_WHAT NEEDS TO BE DONE_.
Write out the entries below exactly as they stand. Skip every image.

======== INFORMATION SUPPLIED

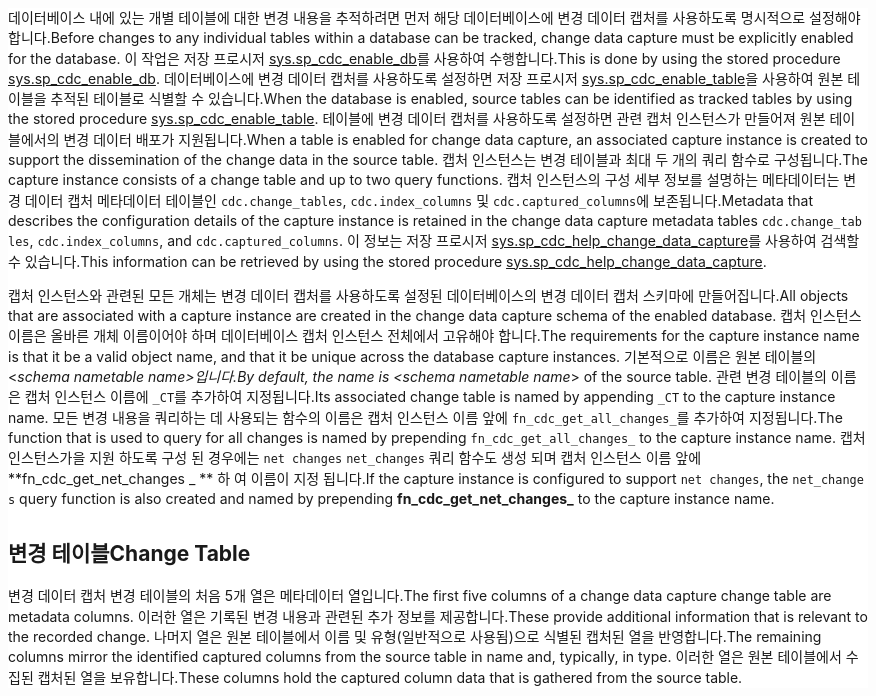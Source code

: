  <span data-ttu-id="cc9cf-122">데이터베이스 내에 있는 개별 테이블에 대한 변경 내용을 추적하려면 먼저 해당 데이터베이스에 변경 데이터 캡처를 사용하도록 명시적으로 설정해야 합니다.</span><span class="sxs-lookup"><span data-stu-id="cc9cf-122">Before changes to any individual tables within a database can be tracked, change data capture must be explicitly enabled for the database.</span></span> <span data-ttu-id="cc9cf-123">이 작업은 저장 프로시저 [sys.sp_cdc_enable_db](/sql/relational-databases/system-stored-procedures/sys-sp-cdc-enable-db-transact-sql)를 사용하여 수행합니다.</span><span class="sxs-lookup"><span data-stu-id="cc9cf-123">This is done by using the stored procedure [sys.sp_cdc_enable_db](/sql/relational-databases/system-stored-procedures/sys-sp-cdc-enable-db-transact-sql).</span></span> <span data-ttu-id="cc9cf-124">데이터베이스에 변경 데이터 캡처를 사용하도록 설정하면 저장 프로시저 [sys.sp_cdc_enable_table](/sql/relational-databases/system-stored-procedures/sys-sp-cdc-enable-table-transact-sql)을 사용하여 원본 테이블을 추적된 테이블로 식별할 수 있습니다.</span><span class="sxs-lookup"><span data-stu-id="cc9cf-124">When the database is enabled, source tables can be identified as tracked tables by using the stored procedure [sys.sp_cdc_enable_table](/sql/relational-databases/system-stored-procedures/sys-sp-cdc-enable-table-transact-sql).</span></span> <span data-ttu-id="cc9cf-125">테이블에 변경 데이터 캡처를 사용하도록 설정하면 관련 캡처 인스턴스가 만들어져 원본 테이블에서의 변경 데이터 배포가 지원됩니다.</span><span class="sxs-lookup"><span data-stu-id="cc9cf-125">When a table is enabled for change data capture, an associated capture instance is created to support the dissemination of the change data in the source table.</span></span> <span data-ttu-id="cc9cf-126">캡처 인스턴스는 변경 테이블과 최대 두 개의 쿼리 함수로 구성됩니다.</span><span class="sxs-lookup"><span data-stu-id="cc9cf-126">The capture instance consists of a change table and up to two query functions.</span></span> <span data-ttu-id="cc9cf-127">캡처 인스턴스의 구성 세부 정보를 설명하는 메타데이터는 변경 데이터 캡처 메타데이터 테이블인 `cdc.change_tables`, `cdc.index_columns` 및 `cdc.captured_columns`에 보존됩니다.</span><span class="sxs-lookup"><span data-stu-id="cc9cf-127">Metadata that describes the configuration details of the capture instance is retained in the change data capture metadata tables `cdc.change_tables`, `cdc.index_columns`, and `cdc.captured_columns`.</span></span> <span data-ttu-id="cc9cf-128">이 정보는 저장 프로시저 [sys.sp_cdc_help_change_data_capture](/sql/relational-databases/system-stored-procedures/sys-sp-cdc-help-change-data-capture-transact-sql)를 사용하여 검색할 수 있습니다.</span><span class="sxs-lookup"><span data-stu-id="cc9cf-128">This information can be retrieved by using the stored procedure [sys.sp_cdc_help_change_data_capture](/sql/relational-databases/system-stored-procedures/sys-sp-cdc-help-change-data-capture-transact-sql).</span></span>  
  
 <span data-ttu-id="cc9cf-129">캡처 인스턴스와 관련된 모든 개체는 변경 데이터 캡처를 사용하도록 설정된 데이터베이스의 변경 데이터 캡처 스키마에 만들어집니다.</span><span class="sxs-lookup"><span data-stu-id="cc9cf-129">All objects that are associated with a capture instance are created in the change data capture schema of the enabled database.</span></span> <span data-ttu-id="cc9cf-130">캡처 인스턴스 이름은 올바른 개체 이름이어야 하며 데이터베이스 캡처 인스턴스 전체에서 고유해야 합니다.</span><span class="sxs-lookup"><span data-stu-id="cc9cf-130">The requirements for the capture instance name is that it be a valid object name, and that it be unique across the database capture instances.</span></span> <span data-ttu-id="cc9cf-131">기본적으로 이름은 원본 테이블의 \<*schema name*_*table name*>입니다.</span><span class="sxs-lookup"><span data-stu-id="cc9cf-131">By default, the name is \<*schema name*_*table name*> of the source table.</span></span> <span data-ttu-id="cc9cf-132">관련 변경 테이블의 이름은 캡처 인스턴스 이름에 `_CT`를 추가하여 지정됩니다.</span><span class="sxs-lookup"><span data-stu-id="cc9cf-132">Its associated change table is named by appending `_CT` to the capture instance name.</span></span> <span data-ttu-id="cc9cf-133">모든 변경 내용을 쿼리하는 데 사용되는 함수의 이름은 캡처 인스턴스 이름 앞에 `fn_cdc_get_all_changes_`를 추가하여 지정됩니다.</span><span class="sxs-lookup"><span data-stu-id="cc9cf-133">The function that is used to query for all changes is named by prepending `fn_cdc_get_all_changes_` to the capture instance name.</span></span> <span data-ttu-id="cc9cf-134">캡처 인스턴스가을 지원 하도록 구성 된 경우에는 `net changes` `net_changes` 쿼리 함수도 생성 되며 캡처 인스턴스 이름 앞에 \*\*fn_cdc_get_net_changes \_ \*\* 하 여 이름이 지정 됩니다.</span><span class="sxs-lookup"><span data-stu-id="cc9cf-134">If the capture instance is configured to support `net changes`, the `net_changes` query function is also created and named by prepending **fn_cdc_get_net_changes\_** to the capture instance name.</span></span>  
  
## <a name="change-table"></a><span data-ttu-id="cc9cf-135">변경 테이블</span><span class="sxs-lookup"><span data-stu-id="cc9cf-135">Change Table</span></span>  
 <span data-ttu-id="cc9cf-136">변경 데이터 캡처 변경 테이블의 처음 5개 열은 메타데이터 열입니다.</span><span class="sxs-lookup"><span data-stu-id="cc9cf-136">The first five columns of a change data capture change table are metadata columns.</span></span> <span data-ttu-id="cc9cf-137">이러한 열은 기록된 변경 내용과 관련된 추가 정보를 제공합니다.</span><span class="sxs-lookup"><span data-stu-id="cc9cf-137">These provide additional information that is relevant to the recorded change.</span></span> <span data-ttu-id="cc9cf-138">나머지 열은 원본 테이블에서 이름 및 유형(일반적으로 사용됨)으로 식별된 캡처된 열을 반영합니다.</span><span class="sxs-lookup"><span data-stu-id="cc9cf-138">The remaining columns mirror the identified captured columns from the source table in name and, typically, in type.</span></span> <span data-ttu-id="cc9cf-139">이러한 열은 원본 테이블에서 수집된 캡처된 열을 보유합니다.</span><span class="sxs-lookup"><span data-stu-id="cc9cf-139">These columns hold the captured column data that is gathered from the source table.</span></span>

================

_ANSWER TO THE PROBLEM_.
Source code

:  <span data-ttu-id="cc9cf-122">데이터베이스 내에 있는 개별 테이블에 대한 변경 내용을 추적하려면 먼저 해당 데이터베이스에 변경 데이터 캡처를 사용하도록 명시적으로 설정해야 합니다.</span><span class="sxs-lookup"><span data-stu-id="cc9cf-122">Before changes to any individual tables within a database can be tracked, change data capture must be explicitly enabled for the database.</span></span> <span data-ttu-id="cc9cf-123">이 작업은 저장 프로시저 [sys.sp_cdc_enable_db](/sql/relational-databases/system-stored-procedures/sys-sp-cdc-enable-db-transact-sql)를 사용하여 수행합니다.</span><span class="sxs-lookup"><span data-stu-id="cc9cf-123">This is done by using the stored procedure [sys.sp_cdc_enable_db](/sql/relational-databases/system-stored-procedures/sys-sp-cdc-enable-db-transact-sql).</span></span> <span data-ttu-id="cc9cf-124">데이터베이스에 변경 데이터 캡처를 사용하도록 설정하면 저장 프로시저 [sys.sp_cdc_enable_table](/sql/relational-databases/system-stored-procedures/sys-sp-cdc-enable-table-transact-sql)을 사용하여 원본 테이블을 추적된 테이블로 식별할 수 있습니다.</span><span class="sxs-lookup"><span data-stu-id="cc9cf-124">When the database is enabled, source tables can be identified as tracked tables by using the stored procedure [sys.sp_cdc_enable_table](/sql/relational-databases/system-stored-procedures/sys-sp-cdc-enable-table-transact-sql).</span></span> <span data-ttu-id="cc9cf-125">테이블에 변경 데이터 캡처를 사용하도록 설정하면 관련 캡처 인스턴스가 만들어져 원본 테이블에서의 변경 데이터 배포가 지원됩니다.</span><span class="sxs-lookup"><span data-stu-id="cc9cf-125">When a table is enabled for change data capture, an associated capture instance is created to support the dissemination of the change data in the source table.</span></span> <span data-ttu-id="cc9cf-126">캡처 인스턴스는 변경 테이블과 최대 두 개의 쿼리 함수로 구성됩니다.</span><span class="sxs-lookup"><span data-stu-id="cc9cf-126">The capture instance consists of a change table and up to two query functions.</span></span> <span data-ttu-id="cc9cf-127">캡처 인스턴스의 구성 세부 정보를 설명하는 메타데이터는 변경 데이터 캡처 메타데이터 테이블인 `cdc.change_tables`, `cdc.index_columns` 및 `cdc.captured_columns`에 보존됩니다.</span><span class="sxs-lookup"><span data-stu-id="cc9cf-127">Metadata that describes the configuration details of the capture instance is retained in the change data capture metadata tables `cdc.change_tables`, `cdc.index_columns`, and `cdc.captured_columns`.</span></span> <span data-ttu-id="cc9cf-128">이 정보는 저장 프로시저 [sys.sp_cdc_help_change_data_capture](/sql/relational-databases/system-stored-procedures/sys-sp-cdc-help-change-data-capture-transact-sql)를 사용하여 검색할 수 있습니다.</span><span class="sxs-lookup"><span data-stu-id="cc9cf-128">This information can be retrieved by using the stored procedure [sys.sp_cdc_help_change_data_capture](/sql/relational-databases/system-stored-procedures/sys-sp-cdc-help-change-data-capture-transact-sql).</span></span>  
  
 <span data-ttu-id="cc9cf-129">캡처 인스턴스와 관련된 모든 개체는 변경 데이터 캡처를 사용하도록 설정된 데이터베이스의 변경 데이터 캡처 스키마에 만들어집니다.</span><span class="sxs-lookup"><span data-stu-id="cc9cf-129">All objects that are associated with a capture instance are created in the change data capture schema of the enabled database.</span></span> <span data-ttu-id="cc9cf-130">캡처 인스턴스 이름은 올바른 개체 이름이어야 하며 데이터베이스 캡처 인스턴스 전체에서 고유해야 합니다.</span><span class="sxs-lookup"><span data-stu-id="cc9cf-130">The requirements for the capture instance name is that it be a valid object name, and that it be unique across the database capture instances.</span></span> <span data-ttu-id="cc9cf-131">기본적으로 이름은 원본 테이블의 \<*schema name*_*table name*>입니다.</span><span class="sxs-lookup"><span data-stu-id="cc9cf-131">By default, the name is \<*schema name*_*table name*> of the source table.</span></span> <span data-ttu-id="cc9cf-132">관련 변경 테이블의 이름은 캡처 인스턴스 이름에 `_CT`를 추가하여 지정됩니다.</span><span class="sxs-lookup"><span data-stu-id="cc9cf-132">Its associated change table is named by appending `_CT` to the capture instance name.</span></span> <span data-ttu-id="cc9cf-133">모든 변경 내용을 쿼리하는 데 사용되는 함수의 이름은 캡처 인스턴스 이름 앞에 `fn_cdc_get_all_changes_`를 추가하여 지정됩니다.</span><span class="sxs-lookup"><span data-stu-id="cc9cf-133">The function that is used to query for all changes is named by prepending `fn_cdc_get_all_changes_` to the capture instance name.</span></span> <span data-ttu-id="cc9cf-134">캡처 인스턴스가을 지원 하도록 구성 된 경우에는 `net changes` `net_changes` 쿼리 함수도 생성 되며 캡처 인스턴스 이름 앞에 \*\*fn_cdc_get_net_changes \_ \*\* 하 여 이름이 지정 됩니다.</span><span class="sxs-lookup"><span data-stu-id="cc9cf-134">If the capture instance is configured to support `net changes`, the `net_changes` query function is also created and named by prepending **fn_cdc_get_net_changes\_** to the capture instance name.</span></span>  
  
## <a name="change-table"></a><span data-ttu-id="cc9cf-135">변경 테이블</span><span class="sxs-lookup"><span data-stu-id="cc9cf-135">Change Table</span></span>  
 <span data-ttu-id="cc9cf-136">변경 데이터 캡처 변경 테이블의 처음 5개 열은 메타데이터 열입니다.</span><span class="sxs-lookup"><span data-stu-id="cc9cf-136">The first five columns of a change data capture change table are metadata columns.</span></span> <span data-ttu-id="cc9cf-137">이러한 열은 기록된 변경 내용과 관련된 추가 정보를 제공합니다.</span><span class="sxs-lookup"><span data-stu-id="cc9cf-137">These provide additional information that is relevant to the recorded change.</span></span> <span data-ttu-id="cc9cf-138">나머지 열은 원본 테이블에서 이름 및 유형(일반적으로 사용됨)으로 식별된 캡처된 열을 반영합니다.</span><span class="sxs-lookup"><span data-stu-id="cc9cf-138">The remaining columns mirror the identified captured columns from the source table in name and, typically, in type.</span></span> <span data-ttu-id="cc9cf-139">이러한 열은 원본 테이블에서 수집된 캡처된 열을 보유합니다.</span><span class="sxs-lookup"><span data-stu-id="cc9cf-139">These columns hold the captured column data that is gathered from the source table.</span></span>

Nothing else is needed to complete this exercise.